Phoebe was an excellent Brownie, a terrible basketballer, an immovable hockey goalie, a very good trumpeter and her first pay packet for a day’s work was a box of red capsicums.
The stingy owner of the fruit shop at Point Lonsdale tried to fob the capsicums off on her off for a week’s pay but at 13, she would not have it! Instead she got a couple of dollars. Now she’d probably take the capsicums and make peperonata because as a cook our Phoebe is second to none.
She is without a doubt THE messiest child in the family. And when she got her first car, a blue mid eighties Telstar, she transferred the stuff under her bed to the car to drive it around, as a sort of mobile under the bed. The Telstar couldn’t be locked so required some vigilance in protection. One night Phoebe caught someone rifling through the various contents of the back seat so she hid behind the hedge, yelled ‘BuggerOff!’ and watched the thief escape with a couple of CD cases and half an ancient souvlaki. It happened again and again. Not much to steal was the thinking.
Phoebe has always adored a party but they can have a way of ending badly. One night she was dancing in the backyard grooving away under the starsbarefoot and she decided to kick a tennis ball but instead slammed into ground and broke one of herbig toes. Accidents, they’ve been a few: she fell off the Glenferrie Road tram once and broke her foot, and removed her finger tips on the ham slicer at the Prahran Market.
I always knew she was diligent and conscientious but when she worked 16 hour days for Jones the Grocer, a herculean effort, she nearly ruined her back.

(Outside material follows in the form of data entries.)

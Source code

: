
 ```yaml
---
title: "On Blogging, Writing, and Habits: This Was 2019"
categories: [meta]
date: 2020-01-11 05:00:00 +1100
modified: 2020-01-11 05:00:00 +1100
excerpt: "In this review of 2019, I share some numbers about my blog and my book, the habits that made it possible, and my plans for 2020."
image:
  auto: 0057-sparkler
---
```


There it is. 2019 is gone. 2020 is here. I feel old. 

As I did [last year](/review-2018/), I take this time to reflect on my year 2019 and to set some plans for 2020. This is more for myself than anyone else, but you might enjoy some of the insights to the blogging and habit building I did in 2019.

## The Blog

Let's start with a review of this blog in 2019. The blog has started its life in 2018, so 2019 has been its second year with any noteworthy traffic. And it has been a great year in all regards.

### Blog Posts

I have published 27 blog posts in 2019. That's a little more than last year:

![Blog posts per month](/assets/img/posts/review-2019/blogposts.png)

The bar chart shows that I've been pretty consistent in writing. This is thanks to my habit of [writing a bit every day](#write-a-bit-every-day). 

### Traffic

None of it has been pretty, but she’s still here. A brave and wonderful soldier from what Joni Mitchell would call the petty wars.
But the Phoebe who I walked down the aisle with this afternoon was the same happy kid she was as a toddler, laughing often and completely, not holding back, and she was happier today than I’ve ever seen her.
Dads probably always say this, but I thought from a young age that she’d be a good partner – supportive, tolerant and fun to be with.
I wondered what sort of bloke she’d end up with. She never talked much about boyfriends and never really brought them home, preferring to shield either them from us, or us from them, not sure which, although I did get the sense that there was a succession of interesting, if fleeting characters.
Leigh, she brought home. Hullo, we thought, this one’s serious.
Turned out he barracked for Essendon. Tick.
Drove a white Mitsubishi Magna. Tick. (Solid car - not a flighty sports car type like her dopey dad).
Loves yum cha. Tick.
And most importantly he obviously loved Phoebe – he could see in her what we did. Tick.
So welcome to the family Leigh. We love you and really like having you with us.
Please join me everyone in raising your glass to toast the bride and groom.